◆ **Exercise instructions**: Return the data below exactly, but only from the line containing "- Se ha intentado" through the line containing "## Cosas que saber", with both of those lines included.

◆ **Data listing**:
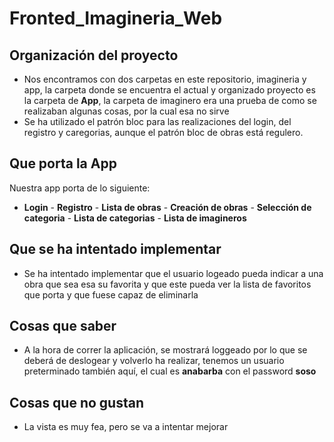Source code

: # Fronted_Imagineria_Web

## Organización del proyecto
- Nos encontramos con dos carpetas en este repositorio, imagineria y app, la carpeta donde se encuentra el actual y organizado proyecto es la carpeta de **App**, la carpeta de imaginero era una prueba de como se realizaban algunas cosas, por la cual esa no sirve
- Se ha utilizado el patrón bloc para las realizaciones del login, del registro y caregorias, aunque el patrón bloc de obras está regulero.

## Que porta la App
Nuestra app porta de lo siguiente:
- **Login** - **Registro** - **Lista de obras** - **Creación de obras** - **Selección de categoria** - **Lista de categorias** - **Lista de imagineros**

## Que se ha intentado implementar
- Se ha intentado implementar que el usuario logeado pueda indicar a una obra que sea esa su favorita y que este pueda ver la lista de favoritos que porta y que fuese capaz de eliminarla

## Cosas que saber
- A la hora de correr la aplicación, se mostrará loggeado por lo que se deberá de deslogear y volverlo ha realizar, tenemos un usuario preterminado también aquí, el cual es **anabarba** con el password **soso**

## Cosas que no gustan
- La vista es muy fea, pero se va a intentar mejorar
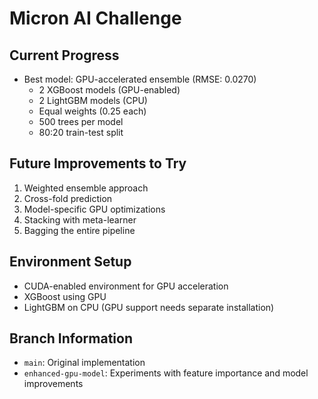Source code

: # Micron AI Challenge

## Current Progress
- Best model: GPU-accelerated ensemble (RMSE: 0.0270)
  - 2 XGBoost models (GPU-enabled)
  - 2 LightGBM models (CPU)
  - Equal weights (0.25 each)
  - 500 trees per model
  - 80:20 train-test split

## Future Improvements to Try
1. Weighted ensemble approach
2. Cross-fold prediction
3. Model-specific GPU optimizations
4. Stacking with meta-learner
5. Bagging the entire pipeline

## Environment Setup
- CUDA-enabled environment for GPU acceleration
- XGBoost using GPU
- LightGBM on CPU (GPU support needs separate installation)

## Branch Information
- `main`: Original implementation
- `enhanced-gpu-model`: Experiments with feature importance and model improvements

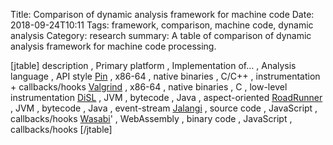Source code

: Title: Comparison of dynamic analysis framework for machine code
Date: 2018-09-24T10:11
Tags: framework, comparison, machine code, dynamic analysis
Category: research
summary: A table of comparison of dynamic analysis framework for machine code processing.


[jtable]
description , Primary platform , Implementation of… , Analysis language , API style
<a href="Pin" class="uri" title="wikilink">Pin</a> , x86-64 , native binaries , C/C++ , instrumentation + callbacks/hooks
<a href="Valgrind" class="uri" title="wikilink">Valgrind</a> , x86-64 , native binaries , C , low-level instrumentation
<a href="DiSL" class="uri" title="wikilink">DiSL</a> , JVM , bytecode , Java , aspect-oriented
<a href="RoadRunner" class="uri" title="wikilink">RoadRunner</a> , JVM , bytecode , Java , event-stream
<a href="Jalangi" class="uri" title="wikilink">Jalangi</a> , source code , JavaScript , callbacks/hooks
<a href="Wasabi" class="uri" title="wikilink">Wasabi</a>' , WebAssembly , binary code , JavaScript , callbacks/hooks
[/jtable]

◆ **Reply**:
- Se ha intentado implementar que el usuario logeado pueda indicar a una obra que sea esa su favorita y que este pueda ver la lista de favoritos que porta y que fuese capaz de eliminarla

## Cosas que saber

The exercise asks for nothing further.